To do:
The reply should contain every entry exactly as given, with no pictures in it.

Data shown:

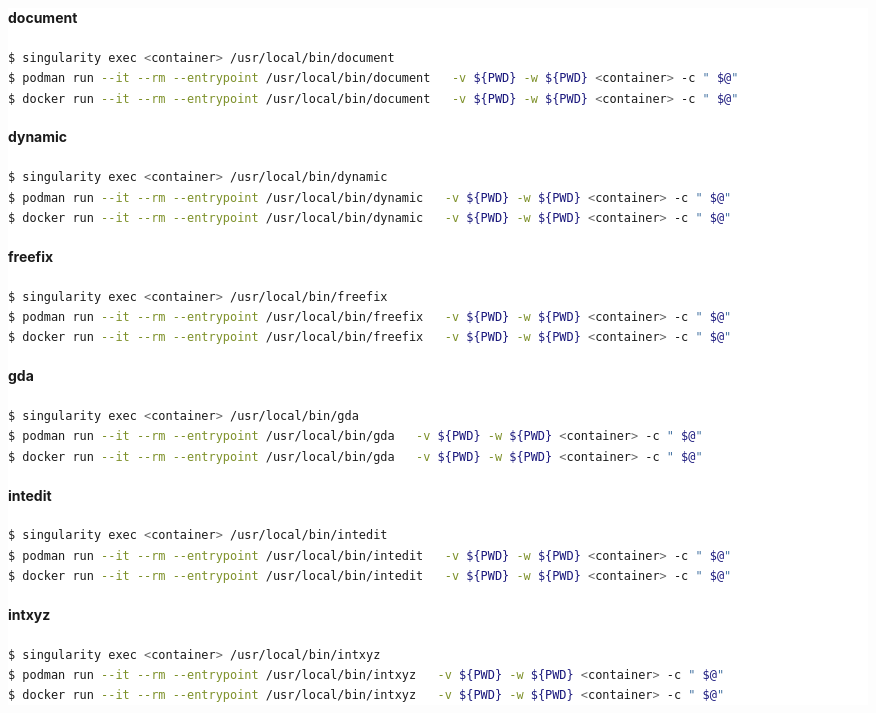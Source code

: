 
#### document

```bash
$ singularity exec <container> /usr/local/bin/document
$ podman run --it --rm --entrypoint /usr/local/bin/document   -v ${PWD} -w ${PWD} <container> -c " $@"
$ docker run --it --rm --entrypoint /usr/local/bin/document   -v ${PWD} -w ${PWD} <container> -c " $@"
```


#### dynamic

```bash
$ singularity exec <container> /usr/local/bin/dynamic
$ podman run --it --rm --entrypoint /usr/local/bin/dynamic   -v ${PWD} -w ${PWD} <container> -c " $@"
$ docker run --it --rm --entrypoint /usr/local/bin/dynamic   -v ${PWD} -w ${PWD} <container> -c " $@"
```


#### freefix

```bash
$ singularity exec <container> /usr/local/bin/freefix
$ podman run --it --rm --entrypoint /usr/local/bin/freefix   -v ${PWD} -w ${PWD} <container> -c " $@"
$ docker run --it --rm --entrypoint /usr/local/bin/freefix   -v ${PWD} -w ${PWD} <container> -c " $@"
```


#### gda

```bash
$ singularity exec <container> /usr/local/bin/gda
$ podman run --it --rm --entrypoint /usr/local/bin/gda   -v ${PWD} -w ${PWD} <container> -c " $@"
$ docker run --it --rm --entrypoint /usr/local/bin/gda   -v ${PWD} -w ${PWD} <container> -c " $@"
```


#### intedit

```bash
$ singularity exec <container> /usr/local/bin/intedit
$ podman run --it --rm --entrypoint /usr/local/bin/intedit   -v ${PWD} -w ${PWD} <container> -c " $@"
$ docker run --it --rm --entrypoint /usr/local/bin/intedit   -v ${PWD} -w ${PWD} <container> -c " $@"
```


#### intxyz

```bash
$ singularity exec <container> /usr/local/bin/intxyz
$ podman run --it --rm --entrypoint /usr/local/bin/intxyz   -v ${PWD} -w ${PWD} <container> -c " $@"
$ docker run --it --rm --entrypoint /usr/local/bin/intxyz   -v ${PWD} -w ${PWD} <container> -c " $@"
```
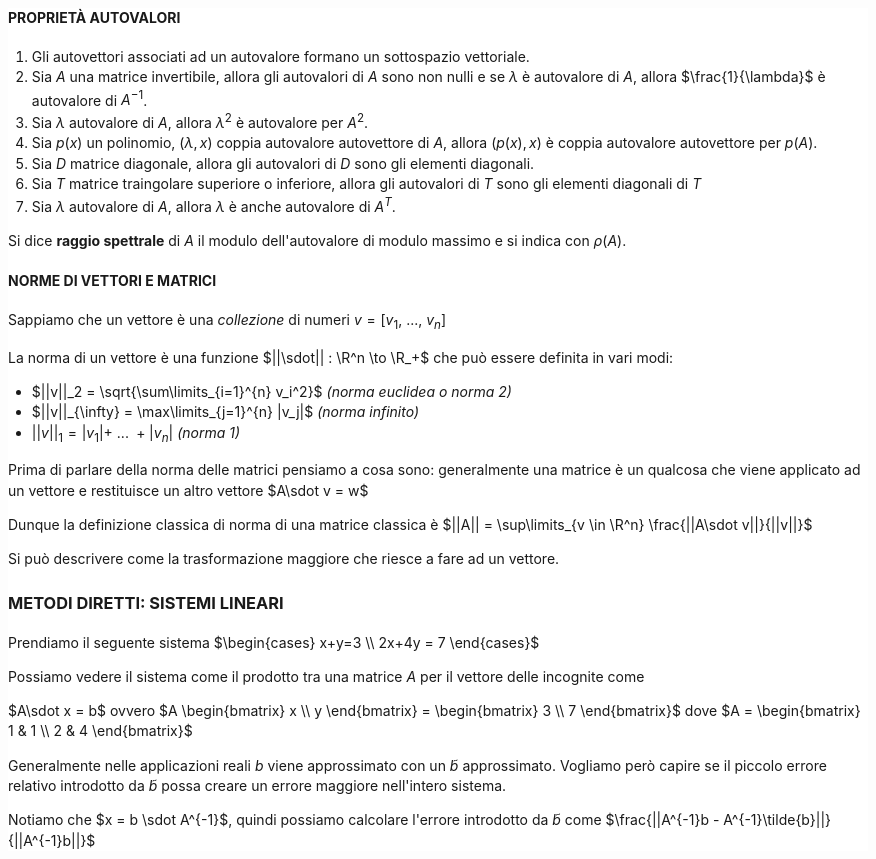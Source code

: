 #### PROPRIETÀ AUTOVALORI

1. Gli autovettori associati ad un autovalore formano un sottospazio vettoriale.
2. Sia $A$ una matrice invertibile, allora gli autovalori di $A$ sono non nulli e se $\lambda$ è autovalore di $A$, allora $\frac{1}{\lambda}$ è autovalore di $A^{-1}$.
3. Sia $\lambda$ autovalore di $A$, allora $\lambda^2$ è autovalore per $A^2$.
4. Sia $p(x)$ un polinomio, $(\lambda, x)$ coppia autovalore autovettore di $A$, allora $(p(x), x)$ è coppia autovalore autovettore per $p(A)$.
5. Sia $D$ matrice diagonale, allora gli autovalori di $D$ sono gli elementi diagonali.
6. Sia $T$ matrice traingolare superiore o inferiore, allora gli autovalori di $T$ sono gli elementi diagonali di $T$
7. Sia $\lambda$ autovalore di $A$, allora $\lambda$ è anche autovalore di $A^T$.

Si dice **raggio spettrale** di $A$ il modulo dell'autovalore di modulo massimo e si indica con $\rho(A)$.



#### NORME DI VETTORI E MATRICI

Sappiamo che un vettore è una *collezione* di numeri $v = [v_1,\ ...,\ v_n]$

La norma di un vettore è una funzione $||\sdot|| : \R^n \to \R_+$ che può essere definita in vari modi:

- $||v||_2 = \sqrt{\sum\limits_{i=1}^{n} v_i^2}$                                                  *(norma euclidea o norma 2)*
- $||v||_{\infty} = \max\limits_{j=1}^{n} |v_j|$                                               *(norma infinito)*
- $||v||_1 = |v_1| +\ ...\ + |v_n|$                              *(norma 1)*



Prima di parlare della norma delle matrici pensiamo a cosa sono: generalmente una matrice è un qualcosa che viene applicato ad un vettore e restituisce un altro vettore $A\sdot v = w$

Dunque la definizione classica di norma di una matrice classica è $||A|| = \sup\limits_{v \in \R^n} \frac{||A\sdot v||}{||v||}$

Si può descrivere come la trasformazione maggiore che riesce a fare ad un vettore.

<div style="page-break-after: always;"></div>

### METODI DIRETTI: SISTEMI LINEARI

Prendiamo il seguente sistema $\begin{cases} x+y=3 \\ 2x+4y = 7 \end{cases}$

Possiamo vedere il sistema come il prodotto tra una matrice $A$ per il vettore delle incognite come

$A\sdot x = b$						ovvero $A \begin{bmatrix} x \\ y \end{bmatrix} = \begin{bmatrix} 3  \\ 7 \end{bmatrix}$						dove $A = \begin{bmatrix} 1 & 1 \\ 2 & 4 \end{bmatrix}$

Generalmente nelle applicazioni reali $b$ viene approssimato con un $\tilde b$ approssimato.
Vogliamo però capire se il piccolo errore relativo introdotto da $\tilde b$ possa creare un errore maggiore nell'intero sistema.

Notiamo che $x = b \sdot A^{-1}$, quindi possiamo calcolare l'errore introdotto da $\tilde b$ come $\frac{||A^{-1}b - A^{-1}\tilde{b}||}{||A^{-1}b||}$
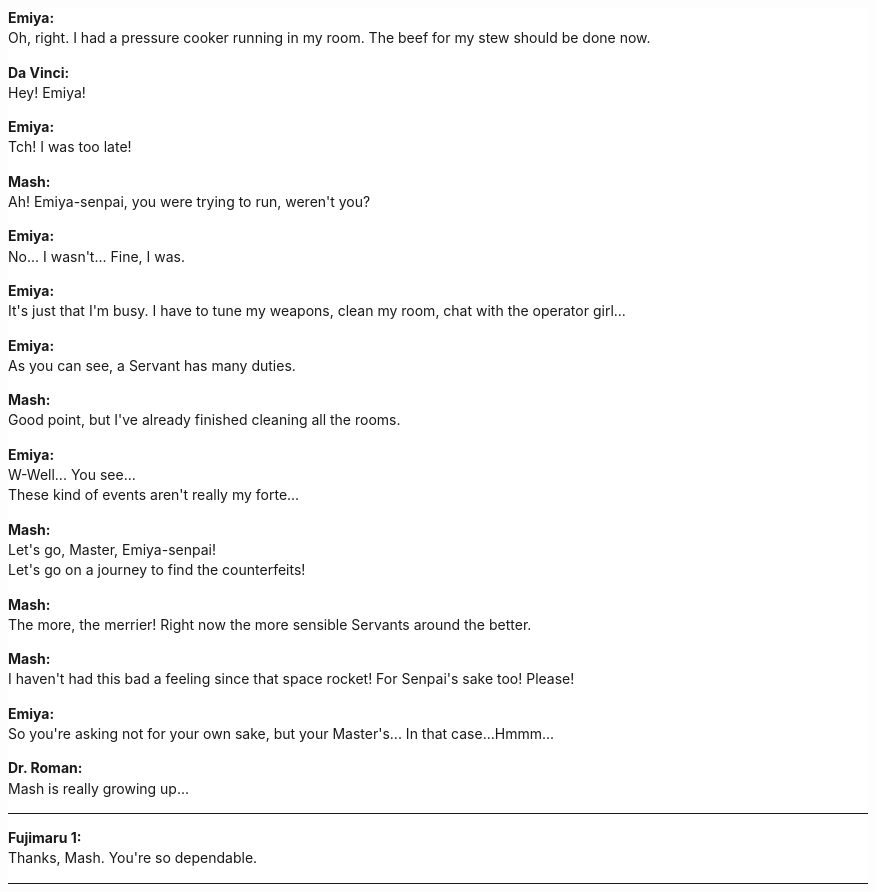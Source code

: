    
  
   
**Emiya:**   
Oh, right. I had a pressure cooker running in my room. The beef for my stew should be done now.  
  
   
**Da Vinci:**   
Hey! Emiya!  
  
   
**Emiya:**   
Tch! I was too late!  
  
   
**Mash:**   
Ah! Emiya-senpai, you were trying to run, weren't you?  
  
   
**Emiya:**   
No... I wasn't... Fine, I was.  
  
   
**Emiya:**   
It's just that I'm busy. I have to tune my weapons, clean my room, chat with the operator girl...  
  
   
**Emiya:**   
As you can see, a Servant has many duties.  
  
   
**Mash:**   
Good point, but I've already finished cleaning all the rooms.  
  
   
**Emiya:**   
W-Well... You see...  
These kind of events aren't really my forte...  
  
   
**Mash:**   
Let's go, Master, Emiya-senpai!  
Let's go on a journey to find the counterfeits!  
  
   
**Mash:**   
The more, the merrier! Right now the more sensible Servants around the better.  
  
   
**Mash:**   
I haven't had this bad a feeling since that space rocket! For Senpai's sake too! Please!  
  
   
**Emiya:**   
So you're asking not for your own sake, but your Master's... In that case...Hmmm...  
  
   
**Dr. Roman:**   
Mash is really growing up...  
  
   
---  
  
**Fujimaru 1:**   
Thanks, Mash. You're so dependable.  
  
---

Solution to this task:
Source code

: 
#### document

```bash
$ singularity exec <container> /usr/local/bin/document
$ podman run --it --rm --entrypoint /usr/local/bin/document   -v ${PWD} -w ${PWD} <container> -c " $@"
$ docker run --it --rm --entrypoint /usr/local/bin/document   -v ${PWD} -w ${PWD} <container> -c " $@"
```


#### dynamic

```bash
$ singularity exec <container> /usr/local/bin/dynamic
$ podman run --it --rm --entrypoint /usr/local/bin/dynamic   -v ${PWD} -w ${PWD} <container> -c " $@"
$ docker run --it --rm --entrypoint /usr/local/bin/dynamic   -v ${PWD} -w ${PWD} <container> -c " $@"
```


#### freefix

```bash
$ singularity exec <container> /usr/local/bin/freefix
$ podman run --it --rm --entrypoint /usr/local/bin/freefix   -v ${PWD} -w ${PWD} <container> -c " $@"
$ docker run --it --rm --entrypoint /usr/local/bin/freefix   -v ${PWD} -w ${PWD} <container> -c " $@"
```


#### gda

```bash
$ singularity exec <container> /usr/local/bin/gda
$ podman run --it --rm --entrypoint /usr/local/bin/gda   -v ${PWD} -w ${PWD} <container> -c " $@"
$ docker run --it --rm --entrypoint /usr/local/bin/gda   -v ${PWD} -w ${PWD} <container> -c " $@"
```


#### intedit

```bash
$ singularity exec <container> /usr/local/bin/intedit
$ podman run --it --rm --entrypoint /usr/local/bin/intedit   -v ${PWD} -w ${PWD} <container> -c " $@"
$ docker run --it --rm --entrypoint /usr/local/bin/intedit   -v ${PWD} -w ${PWD} <container> -c " $@"
```


#### intxyz

```bash
$ singularity exec <container> /usr/local/bin/intxyz
$ podman run --it --rm --entrypoint /usr/local/bin/intxyz   -v ${PWD} -w ${PWD} <container> -c " $@"
$ docker run --it --rm --entrypoint /usr/local/bin/intxyz   -v ${PWD} -w ${PWD} <container> -c " $@"
```
Source code

: #### PROPRIETÀ AUTOVALORI

1. Gli autovettori associati ad un autovalore formano un sottospazio vettoriale.
2. Sia $A$ una matrice invertibile, allora gli autovalori di $A$ sono non nulli e se $\lambda$ è autovalore di $A$, allora $\frac{1}{\lambda}$ è autovalore di $A^{-1}$.
3. Sia $\lambda$ autovalore di $A$, allora $\lambda^2$ è autovalore per $A^2$.
4. Sia $p(x)$ un polinomio, $(\lambda, x)$ coppia autovalore autovettore di $A$, allora $(p(x), x)$ è coppia autovalore autovettore per $p(A)$.
5. Sia $D$ matrice diagonale, allora gli autovalori di $D$ sono gli elementi diagonali.
6. Sia $T$ matrice traingolare superiore o inferiore, allora gli autovalori di $T$ sono gli elementi diagonali di $T$
7. Sia $\lambda$ autovalore di $A$, allora $\lambda$ è anche autovalore di $A^T$.

Si dice **raggio spettrale** di $A$ il modulo dell'autovalore di modulo massimo e si indica con $\rho(A)$.



#### NORME DI VETTORI E MATRICI

Sappiamo che un vettore è una *collezione* di numeri $v = [v_1,\ ...,\ v_n]$

La norma di un vettore è una funzione $||\sdot|| : \R^n \to \R_+$ che può essere definita in vari modi:

- $||v||_2 = \sqrt{\sum\limits_{i=1}^{n} v_i^2}$                                                  *(norma euclidea o norma 2)*
- $||v||_{\infty} = \max\limits_{j=1}^{n} |v_j|$                                               *(norma infinito)*
- $||v||_1 = |v_1| +\ ...\ + |v_n|$                              *(norma 1)*



Prima di parlare della norma delle matrici pensiamo a cosa sono: generalmente una matrice è un qualcosa che viene applicato ad un vettore e restituisce un altro vettore $A\sdot v = w$

Dunque la definizione classica di norma di una matrice classica è $||A|| = \sup\limits_{v \in \R^n} \frac{||A\sdot v||}{||v||}$

Si può descrivere come la trasformazione maggiore che riesce a fare ad un vettore.

<div style="page-break-after: always;"></div>

### METODI DIRETTI: SISTEMI LINEARI

Prendiamo il seguente sistema $\begin{cases} x+y=3 \\ 2x+4y = 7 \end{cases}$

Possiamo vedere il sistema come il prodotto tra una matrice $A$ per il vettore delle incognite come

$A\sdot x = b$						ovvero $A \begin{bmatrix} x \\ y \end{bmatrix} = \begin{bmatrix} 3  \\ 7 \end{bmatrix}$						dove $A = \begin{bmatrix} 1 & 1 \\ 2 & 4 \end{bmatrix}$

Generalmente nelle applicazioni reali $b$ viene approssimato con un $\tilde b$ approssimato.
Vogliamo però capire se il piccolo errore relativo introdotto da $\tilde b$ possa creare un errore maggiore nell'intero sistema.

Notiamo che $x = b \sdot A^{-1}$, quindi possiamo calcolare l'errore introdotto da $\tilde b$ come $\frac{||A^{-1}b - A^{-1}\tilde{b}||}{||A^{-1}b||}$
Source code

:    
  
   
**Emiya:**   
Oh, right. I had a pressure cooker running in my room. The beef for my stew should be done now.  
  
   
**Da Vinci:**   
Hey! Emiya!  
  
   
**Emiya:**   
Tch! I was too late!  
  
   
**Mash:**   
Ah! Emiya-senpai, you were trying to run, weren't you?  
  
   
**Emiya:**   
No... I wasn't... Fine, I was.  
  
   
**Emiya:**   
It's just that I'm busy. I have to tune my weapons, clean my room, chat with the operator girl...  
  
   
**Emiya:**   
As you can see, a Servant has many duties.  
  
   
**Mash:**   
Good point, but I've already finished cleaning all the rooms.  
  
   
**Emiya:**   
W-Well... You see...  
These kind of events aren't really my forte...  
  
   
**Mash:**   
Let's go, Master, Emiya-senpai!  
Let's go on a journey to find the counterfeits!  
  
   
**Mash:**   
The more, the merrier! Right now the more sensible Servants around the better.  
  
   
**Mash:**   
I haven't had this bad a feeling since that space rocket! For Senpai's sake too! Please!  
  
   
**Emiya:**   
So you're asking not for your own sake, but your Master's... In that case...Hmmm...  
  
   
**Dr. Roman:**   
Mash is really growing up...  
  
   
---  
  
**Fujimaru 1:**   
Thanks, Mash. You're so dependable.  
  
---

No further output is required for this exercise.